Your result should be every line of the records below that contains the word "shape".

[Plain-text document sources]
---

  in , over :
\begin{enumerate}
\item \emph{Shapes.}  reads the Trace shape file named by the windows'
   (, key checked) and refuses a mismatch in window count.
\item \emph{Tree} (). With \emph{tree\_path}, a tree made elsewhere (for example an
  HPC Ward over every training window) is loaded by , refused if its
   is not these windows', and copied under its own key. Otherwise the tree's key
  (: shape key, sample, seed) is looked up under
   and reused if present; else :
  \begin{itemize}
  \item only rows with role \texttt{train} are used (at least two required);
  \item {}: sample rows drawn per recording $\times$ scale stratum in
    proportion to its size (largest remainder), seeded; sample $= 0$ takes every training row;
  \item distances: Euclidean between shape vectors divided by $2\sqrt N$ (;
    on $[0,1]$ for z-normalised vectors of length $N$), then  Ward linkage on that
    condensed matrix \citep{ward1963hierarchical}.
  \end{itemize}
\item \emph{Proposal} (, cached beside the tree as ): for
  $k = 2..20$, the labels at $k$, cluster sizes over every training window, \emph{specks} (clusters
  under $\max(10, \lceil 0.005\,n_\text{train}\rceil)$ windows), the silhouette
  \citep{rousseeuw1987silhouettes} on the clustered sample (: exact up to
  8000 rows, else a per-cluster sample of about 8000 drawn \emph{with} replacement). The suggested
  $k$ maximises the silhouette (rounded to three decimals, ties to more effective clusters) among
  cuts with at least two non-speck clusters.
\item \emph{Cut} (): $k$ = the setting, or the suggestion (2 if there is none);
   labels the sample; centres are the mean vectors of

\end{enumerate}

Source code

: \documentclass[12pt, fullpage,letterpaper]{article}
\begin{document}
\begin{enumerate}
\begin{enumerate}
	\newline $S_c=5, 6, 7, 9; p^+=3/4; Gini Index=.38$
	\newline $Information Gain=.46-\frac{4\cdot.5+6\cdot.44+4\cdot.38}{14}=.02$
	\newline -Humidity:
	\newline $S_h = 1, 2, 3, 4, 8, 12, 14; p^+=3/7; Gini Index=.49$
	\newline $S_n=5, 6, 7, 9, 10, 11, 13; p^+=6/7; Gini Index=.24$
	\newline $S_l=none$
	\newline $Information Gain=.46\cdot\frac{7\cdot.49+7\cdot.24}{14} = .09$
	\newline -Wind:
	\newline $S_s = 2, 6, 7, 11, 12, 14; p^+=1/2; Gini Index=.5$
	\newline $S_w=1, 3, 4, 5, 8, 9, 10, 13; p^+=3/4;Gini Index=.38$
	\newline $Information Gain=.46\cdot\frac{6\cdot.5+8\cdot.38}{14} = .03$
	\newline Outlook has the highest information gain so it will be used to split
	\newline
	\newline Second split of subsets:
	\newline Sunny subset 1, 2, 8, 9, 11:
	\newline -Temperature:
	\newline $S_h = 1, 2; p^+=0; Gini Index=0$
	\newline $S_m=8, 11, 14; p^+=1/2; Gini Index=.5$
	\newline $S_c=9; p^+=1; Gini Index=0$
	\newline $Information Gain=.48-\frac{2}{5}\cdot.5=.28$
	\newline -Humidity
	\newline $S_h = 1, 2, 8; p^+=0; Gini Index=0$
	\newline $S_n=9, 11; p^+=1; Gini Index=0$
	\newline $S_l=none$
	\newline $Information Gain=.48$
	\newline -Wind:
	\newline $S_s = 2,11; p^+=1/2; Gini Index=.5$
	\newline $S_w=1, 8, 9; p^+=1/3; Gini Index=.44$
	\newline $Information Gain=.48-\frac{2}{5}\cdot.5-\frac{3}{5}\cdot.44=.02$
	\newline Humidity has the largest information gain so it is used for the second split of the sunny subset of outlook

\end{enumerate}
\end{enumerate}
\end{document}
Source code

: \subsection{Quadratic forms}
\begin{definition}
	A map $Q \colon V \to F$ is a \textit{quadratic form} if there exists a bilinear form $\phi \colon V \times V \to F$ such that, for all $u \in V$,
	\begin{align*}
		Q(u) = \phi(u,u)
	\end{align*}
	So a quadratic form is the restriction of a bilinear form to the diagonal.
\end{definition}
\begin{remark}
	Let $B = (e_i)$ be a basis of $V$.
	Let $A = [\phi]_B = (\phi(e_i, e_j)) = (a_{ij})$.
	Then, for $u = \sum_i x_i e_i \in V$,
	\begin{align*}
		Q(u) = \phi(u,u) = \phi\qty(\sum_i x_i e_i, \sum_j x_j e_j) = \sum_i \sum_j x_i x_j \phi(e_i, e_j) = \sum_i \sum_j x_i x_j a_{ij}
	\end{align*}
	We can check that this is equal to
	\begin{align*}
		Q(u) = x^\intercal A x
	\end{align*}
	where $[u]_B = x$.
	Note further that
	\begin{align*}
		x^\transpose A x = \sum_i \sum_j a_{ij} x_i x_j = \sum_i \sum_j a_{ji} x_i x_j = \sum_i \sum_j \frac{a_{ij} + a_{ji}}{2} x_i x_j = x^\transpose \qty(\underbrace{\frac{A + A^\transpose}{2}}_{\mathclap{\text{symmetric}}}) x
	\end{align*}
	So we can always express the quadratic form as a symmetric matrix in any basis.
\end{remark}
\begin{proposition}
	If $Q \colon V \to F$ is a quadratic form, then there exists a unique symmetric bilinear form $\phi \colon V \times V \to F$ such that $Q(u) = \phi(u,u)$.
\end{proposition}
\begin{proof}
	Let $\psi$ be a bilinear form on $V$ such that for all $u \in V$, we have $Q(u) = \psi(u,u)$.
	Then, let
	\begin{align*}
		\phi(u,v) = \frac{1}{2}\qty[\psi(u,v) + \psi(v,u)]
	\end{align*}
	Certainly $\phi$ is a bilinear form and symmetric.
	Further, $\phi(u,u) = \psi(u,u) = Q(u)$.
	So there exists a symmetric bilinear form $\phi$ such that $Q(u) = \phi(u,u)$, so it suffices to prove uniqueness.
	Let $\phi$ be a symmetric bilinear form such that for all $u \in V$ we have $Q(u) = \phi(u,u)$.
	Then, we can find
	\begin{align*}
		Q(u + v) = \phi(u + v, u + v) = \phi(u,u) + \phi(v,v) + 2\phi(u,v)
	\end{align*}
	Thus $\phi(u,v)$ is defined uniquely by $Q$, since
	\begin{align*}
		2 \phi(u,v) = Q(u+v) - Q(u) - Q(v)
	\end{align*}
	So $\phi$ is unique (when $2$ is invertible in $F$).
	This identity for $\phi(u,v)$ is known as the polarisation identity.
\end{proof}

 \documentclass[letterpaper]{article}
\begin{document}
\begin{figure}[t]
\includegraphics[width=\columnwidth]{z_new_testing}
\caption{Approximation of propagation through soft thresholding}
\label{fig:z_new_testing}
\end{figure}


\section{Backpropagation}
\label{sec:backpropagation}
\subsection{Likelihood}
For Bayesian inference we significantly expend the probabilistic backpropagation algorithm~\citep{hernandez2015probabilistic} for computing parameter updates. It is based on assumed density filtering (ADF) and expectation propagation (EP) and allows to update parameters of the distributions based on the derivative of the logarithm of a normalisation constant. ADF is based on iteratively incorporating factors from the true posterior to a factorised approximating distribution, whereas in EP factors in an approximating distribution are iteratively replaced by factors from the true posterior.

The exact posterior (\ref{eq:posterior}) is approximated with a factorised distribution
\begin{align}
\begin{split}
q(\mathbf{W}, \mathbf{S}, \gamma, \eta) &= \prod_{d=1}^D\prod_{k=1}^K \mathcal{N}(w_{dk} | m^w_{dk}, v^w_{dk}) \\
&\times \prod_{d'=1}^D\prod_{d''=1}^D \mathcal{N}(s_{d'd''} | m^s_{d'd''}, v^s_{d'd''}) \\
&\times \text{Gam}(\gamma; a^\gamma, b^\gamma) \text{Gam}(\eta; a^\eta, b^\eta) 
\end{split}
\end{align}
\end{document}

---

__SOLUTION TO THIS EXERCISE__:
\item \emph{Shapes.}  reads the Trace shape file named by the windows'
  (: shape key, sample, seed) is looked up under
  \item distances: Euclidean between shape vectors divided by $2\sqrt N$ (;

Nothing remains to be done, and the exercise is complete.